*WHAT TO WORK ON*
The output should be the listing below, limited to the lines from the one with "- Graudated Pohang" through the one with "Implement back to working order", exact and without pictures.

── SOURCE DATA

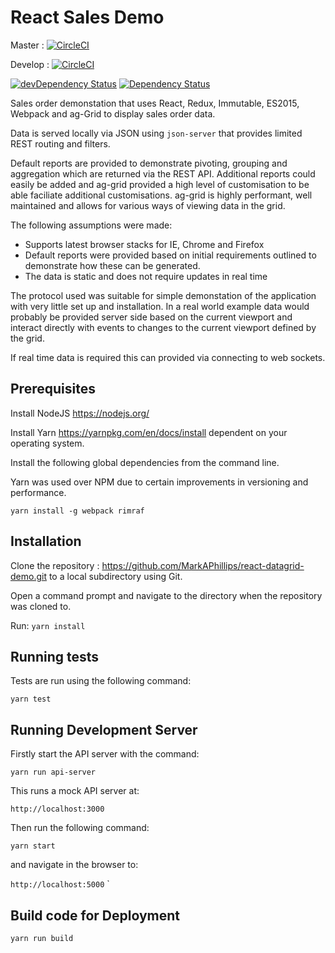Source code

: # React Sales Demo 

Master : [![CircleCI](https://circleci.com/gh/MarkAPhillips/react-datagrid-demo/tree/master.svg?style=svg)](https://circleci.com/gh/MarkAPhillips/react-datagrid-demo/tree/master)

Develop : [![CircleCI](https://circleci.com/gh/MarkAPhillips/react-datagrid-demo/tree/develop.svg?style=svg)](https://circleci.com/gh/MarkAPhillips/react-datagrid-demo/tree/develop)

[![devDependency Status](https://david-dm.org/MarkAPhillips/react-datagrid-demo/dev-status.svg)](https://david-dm.org/MarkAPhillips/react-datagrid-demo=devDependencies)
[![Dependency Status](https://david-dm.org/MarkAPhillips/react-datagrid-demo.svg)](https://david-dm.org/MarkAPhillips/react-datagrid-demo)

Sales order demonstation that uses React, Redux, Immutable, ES2015, Webpack and ag-Grid to display
sales order data.

Data is served locally via JSON using `json-server` that provides limited REST routing and filters.

Default reports are provided to demonstrate pivoting, grouping and aggregation which are returned via the REST API.
Additional reports could easily be added and ag-grid provided a high level of customisation to be able faciliate additional 
customisations. ag-grid is highly performant, well maintained and allows for various ways of viewing data in the grid.

The following assumptions were made:

* Supports latest browser stacks for IE, Chrome and Firefox
* Default reports were provided based on initial requirements outlined to demonstrate how these can be generated.
* The data is static and does not require updates in real time

The protocol used was suitable for simple demonstation of the application with very little set up and installation.
In a real world example data would probably be provided server side based on the current viewport and interact directly
with events to changes to the current viewport defined by the grid.

If real time data is required this can provided via connecting to web sockets. 

## Prerequisites



Install NodeJS  https://nodejs.org/

Install Yarn https://yarnpkg.com/en/docs/install dependent on your operating system.

Install the following global dependencies from the command line.

Yarn was used over NPM due to certain improvements in versioning and performance.

`yarn install -g webpack rimraf`

## Installation

Clone the repository : https://github.com/MarkAPhillips/react-datagrid-demo.git
to a local subdirectory using Git.

Open a command prompt and navigate to the directory when the repository was cloned to.

Run: 
`yarn install`

## Running tests
 
Tests are run using the following command:

`yarn test`

## Running Development Server

Firstly start the API server with the command: 

`yarn run api-server`

This runs a mock API server at:

`http://localhost:3000`

Then run the following command:

`yarn start`

and navigate in the browser to:

`http://localhost:5000`
`
## Build code for Deployment

`yarn run build`

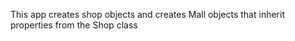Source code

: This app creates shop objects and creates Mall objects that inherit properties from the Shop class 
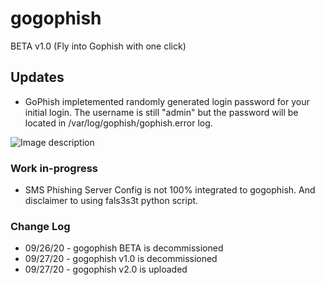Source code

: # gogophish

BETA v1.0 (Fly into Gophish with one click)

## Updates
* GoPhish impletemented randomly generated login password for your initial login. The username is still "admin" but the password will be located in /var/log/gophish/gophish.error log. 

![Image description](https://github.com/bigb0sss/gogophish/blob/master/gogophish_beta.png)

### Work in-progress
* SMS Phishing Server Config is not 100% integrated to gogophish. And disclaimer to using fals3s3t python script.

### Change Log
* 09/26/20 - gogophish BETA is decommissioned
* 09/27/20 - gogophish v1.0 is decommissioned
* 09/27/20 - gogophish v2.0 is uploaded

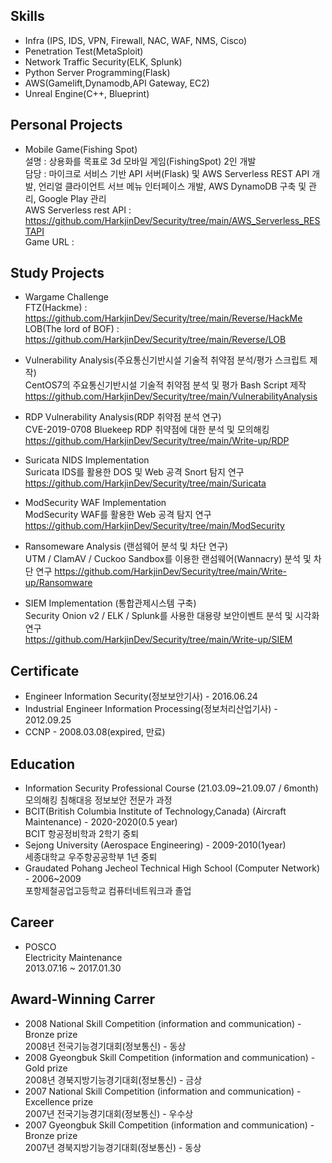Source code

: ## Skills
- Infra (IPS, IDS, VPN, Firewall, NAC, WAF, NMS, Cisco)
- Penetration Test(MetaSploit)
- Network Traffic Security(ELK, Splunk)
- Python Server Programming(Flask)
- AWS(Gamelift,Dynamodb,API Gateway, EC2)
- Unreal Engine(C++, Blueprint)

## Personal Projects
- Mobile Game(Fishing Spot)  
  설명 : 상용화를 목표로 3d 모바일 게임(FishingSpot) 2인 개발   
  담당 : 마이크로 서비스 기반 API 서버(Flask) 및 AWS Serverless REST API 개발, 언리얼 클라이언트 서브 메뉴 인터페이스 개발, AWS DynamoDB 구축 및 관리, Google Play 관리   
  AWS Serverless rest API : https://github.com/HarkjinDev/Security/tree/main/AWS_Serverless_RESTAPI   
  Game URL : 

## Study Projects
- Wargame Challenge   
  FTZ(Hackme) : https://github.com/HarkjinDev/Security/tree/main/Reverse/HackMe   
  LOB(The lord of BOF) : https://github.com/HarkjinDev/Security/tree/main/Reverse/LOB
  
- Vulnerability Analysis(주요통신기반시설 기술적 취약점 분석/평가 스크립트 제작)   
  CentOS7의 주요통신기반시설 기술적 취약점 분석 및 평가 Bash Script 제작
  https://github.com/HarkjinDev/Security/tree/main/VulnerabilityAnalysis
  
- RDP Vulnerability Analysis(RDP 취약점 분석 연구)   
  CVE-2019-0708 Bluekeep RDP 취약점에 대한 분석 및 모의해킹   
  https://github.com/HarkjinDev/Security/tree/main/Write-up/RDP
  
- Suricata NIDS Implementation   
  Suricata IDS를 활용한 DOS 및 Web 공격 Snort 탐지 연구   
  https://github.com/HarkjinDev/Security/tree/main/Suricata
  
- ModSecurity WAF Implementation   
  ModSecurity WAF를 활용한 Web 공격 탐지 연구   
  https://github.com/HarkjinDev/Security/tree/main/ModSecurity
  
- Ransomeware Analysis (랜섬웨어 분석 및 차단 연구)   
  UTM / ClamAV / Cuckoo Sandbox를 이용한 랜섬웨어(Wannacry) 분석 및 차단 연구
  https://github.com/HarkjinDev/Security/tree/main/Write-up/Ransomware
  
- SIEM Implementation (통합관제시스템 구축)   
  Security Onion v2 / ELK / Splunk를 사용한 대용량 보안이벤트 분석 및 시각화 연구   
  https://github.com/HarkjinDev/Security/tree/main/Write-up/SIEM
  

## Certificate
- Engineer Information Security(정보보안기사) - 2016.06.24
- Industrial Engineer Information Processing(정보처리산업기사) - 2012.09.25
- CCNP - 2008.03.08(expired, 만료)

## Education
- Information Security Professional Course (21.03.09~21.09.07 / 6month)   
  모의해킹 침해대응 정보보안 전문가 과정
- BCIT(British Columbia Institute of Technology,Canada) (Aircraft Maintenance) - 2020-2020(0.5 year)   
  BCIT 항공정비학과 2학기 중퇴
- Sejong University (Aerospace Engineering) - 2009-2010(1year)   
  세종대학교 우주항공공학부 1년 중퇴
- Graudated Pohang Jecheol Technical High School (Computer Network) - 2006~2009   
  포항제철공업고등학교 컴퓨터네트워크과 졸업 

## Career
- POSCO   
  Electricity Maintenance   
  2013.07.16 ~ 2017.01.30

## Award-Winning Carrer
- 2008 National Skill Competition (information and communication) - Bronze prize   
  2008년 전국기능경기대회(정보통신) - 동상
- 2008 Gyeongbuk Skill Competition (information and communication) - Gold prize   
  2008년 경북지방기능경기대회(정보통신) - 금상
- 2007 National Skill Competition (information and communication) - Excellence prize   
  2007년 전국기능경기대회(정보통신) - 우수상
- 2007 Gyeongbuk Skill Competition (information and communication) - Bronze prize   
  2007년 경북지방기능경기대회(정보통신) - 동상
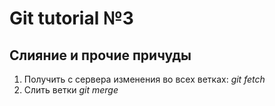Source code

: # Git tutorial №3

## Слияние и прочие причуды

1. Получить с сервера изменения во всех ветках: _git fetch_ 
2. Слить ветки _git merge_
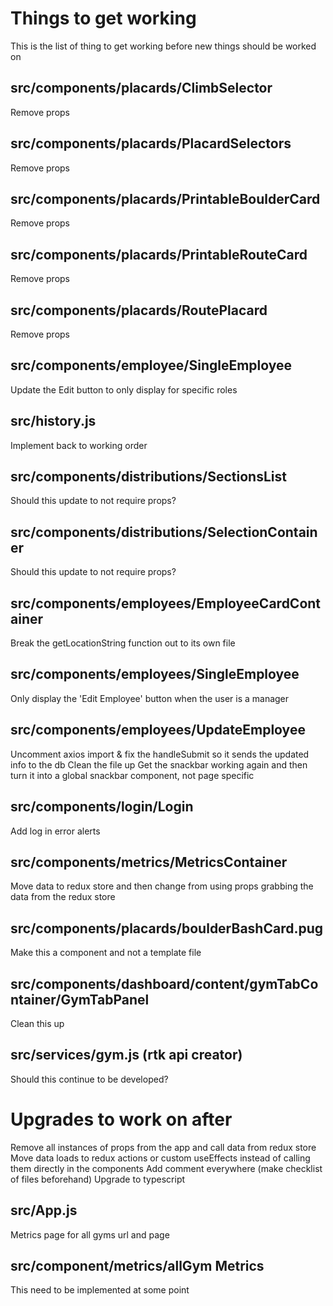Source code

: # Things to get working
This is the list of thing to get working before new things should be worked on

  ## src/components/placards/ClimbSelector
  Remove props

  ## src/components/placards/PlacardSelectors
  Remove props

  ## src/components/placards/PrintableBoulderCard
  Remove props

  ## src/components/placards/PrintableRouteCard
  Remove props

  ## src/components/placards/RoutePlacard
  Remove props

  ## src/components/employee/SingleEmployee
  Update the Edit button to only display for specific roles

  ## src/history.js
  Implement back to working order

  ## src/components/distributions/SectionsList
  Should this update to not require props?

  ## src/components/distributions/SelectionContainer
  Should this update to not require props?

  ## src/components/employees/EmployeeCardContainer
  Break the getLocationString function out to its own file

  ## src/components/employees/SingleEmployee
  Only display the 'Edit Employee' button when the user is a manager

  ## src/components/employees/UpdateEmployee
  Uncomment axios import & fix the handleSubmit so it sends the updated info to the db 
  Clean the file up
  Get the snackbar working again and then turn it into a global snackbar component, not page specific 

  ## src/components/login/Login
  Add log in error alerts

  ## src/components/metrics/MetricsContainer
  Move data to redux store and then change from using props grabbing the data from the redux store

  ## src/components/placards/boulderBashCard.pug
  Make this a component and not a template file

  ## src/components/dashboard/content/gymTabContainer/GymTabPanel
  Clean this up

  ## src/services/gym.js (rtk api creator)
  Should this continue to be developed?


# Upgrades to work on after
Remove all instances of props from the app and call data from redux store
Move data loads to redux actions or custom useEffects instead of calling them directly in the components
Add comment everywhere (make checklist of files beforehand)
Upgrade to typescript

  ## src/App.js
  Metrics page for all gyms url and page

  ## src/component/metrics/allGym Metrics
  This need to be implemented at some point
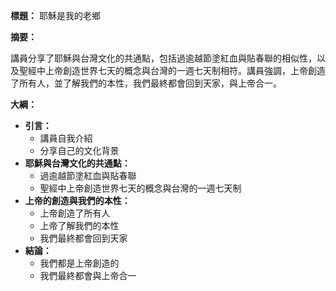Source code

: **標題：** 耶穌是我的老鄉

**摘要：**

講員分享了耶穌與台灣文化的共通點，包括過逾越節塗紅血與貼春聯的相似性，以及聖經中上帝創造世界七天的概念與台灣的一週七天制相符。講員強調，上帝創造了所有人，並了解我們的本性，我們最終都會回到天家，與上帝合一。

**大綱：**

* **引言：**
    * 講員自我介紹
    * 分享自己的文化背景
* **耶穌與台灣文化的共通點：**
    * 過逾越節塗紅血與貼春聯
    * 聖經中上帝創造世界七天的概念與台灣的一週七天制
* **上帝的創造與我們的本性：**
    * 上帝創造了所有人
    * 上帝了解我們的本性
    * 我們最終都會回到天家
* **結論：**
    * 我們都是上帝創造的
    * 我們最終都會與上帝合一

────

*SOLUTION*
- Graudated Pohang Jecheol Technical High School (Computer Network) - 2006~2009   
  포항제철공업고등학교 컴퓨터네트워크과 졸업 

## Career
- POSCO   
  Electricity Maintenance   
  2013.07.16 ~ 2017.01.30

## Award-Winning Carrer
- 2008 National Skill Competition (information and communication) - Bronze prize   
  2008년 전국기능경기대회(정보통신) - 동상
- 2008 Gyeongbuk Skill Competition (information and communication) - Gold prize   
  2008년 경북지방기능경기대회(정보통신) - 금상
- 2007 National Skill Competition (information and communication) - Excellence prize   
  2007년 전국기능경기대회(정보통신) - 우수상
- 2007 Gyeongbuk Skill Competition (information and communication) - Bronze prize   
  2007년 경북지방기능경기대회(정보통신) - 동상
Source code

: # Git tutorial №3

## Слияние и прочие причуды

1. Получить с сервера изменения во всех ветках: _git fetch_ 
2. Слить ветки _git merge_
Source code

: # Things to get working
This is the list of thing to get working before new things should be worked on

  ## src/components/placards/ClimbSelector
  Remove props

  ## src/components/placards/PlacardSelectors
  Remove props

  ## src/components/placards/PrintableBoulderCard
  Remove props

  ## src/components/placards/PrintableRouteCard
  Remove props

  ## src/components/placards/RoutePlacard
  Remove props

  ## src/components/employee/SingleEmployee
  Update the Edit button to only display for specific roles

  ## src/history.js
  Implement back to working order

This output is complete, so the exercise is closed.